Similar solution with some trival improvements.

call findPath function just once.

search the target Treenode from the beginning of two lists, because the time complexity of contains functions is O(n).

use label as a flag variable, which indicates when we can exit early.
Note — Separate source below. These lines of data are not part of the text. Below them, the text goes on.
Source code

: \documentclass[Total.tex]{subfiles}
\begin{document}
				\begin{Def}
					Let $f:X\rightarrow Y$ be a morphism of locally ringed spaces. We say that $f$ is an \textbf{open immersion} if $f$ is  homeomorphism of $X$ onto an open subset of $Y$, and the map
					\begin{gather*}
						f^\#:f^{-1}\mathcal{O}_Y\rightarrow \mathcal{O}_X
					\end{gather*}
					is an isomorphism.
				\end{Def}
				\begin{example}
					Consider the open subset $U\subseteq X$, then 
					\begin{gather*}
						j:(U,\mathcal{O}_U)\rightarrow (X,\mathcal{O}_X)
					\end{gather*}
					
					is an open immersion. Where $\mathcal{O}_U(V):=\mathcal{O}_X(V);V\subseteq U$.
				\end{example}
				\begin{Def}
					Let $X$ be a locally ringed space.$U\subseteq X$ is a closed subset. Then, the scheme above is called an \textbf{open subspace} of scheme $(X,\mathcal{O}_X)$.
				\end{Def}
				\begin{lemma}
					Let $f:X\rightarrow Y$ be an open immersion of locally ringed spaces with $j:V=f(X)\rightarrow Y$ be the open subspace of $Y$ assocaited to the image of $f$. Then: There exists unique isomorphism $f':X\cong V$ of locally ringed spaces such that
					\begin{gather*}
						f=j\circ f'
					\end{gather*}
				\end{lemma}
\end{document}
public class LowestCommonAncestorBinaryTree {
LinkedList<TreeNode> stack = new LinkedList<>();
List<TreeNode> path1 = new ArrayList<>();
List<TreeNode> path2 = new ArrayList<>();
int label = 0;
public TreeNode lowestCommonAncestor(TreeNode root, TreeNode p, TreeNode q) {
findPath(root, p, q);
int index = 0;
TreeNode result = null;
while(index < Math.min(path1.size(), path2.size())) {
if(path1.get(index) == path2.get(index)) {
result = path1.get(index);
} else {
break;
}
index++;
}
return result;
}
public void findPath(TreeNode root, TreeNode p, TreeNode q) {
if(label == 2) {
return;
}
stack.addLast(root);
if(root == p) {
label++;
path1.addAll(stack);
}
if(root == q) {
label++;
path2.addAll(stack);
}
if(root.left != null) {
findPath(root.left, p, q);
}
if(root.right != null) {
findPath(root.right, p, q);
}
stack.removeLast();
}
}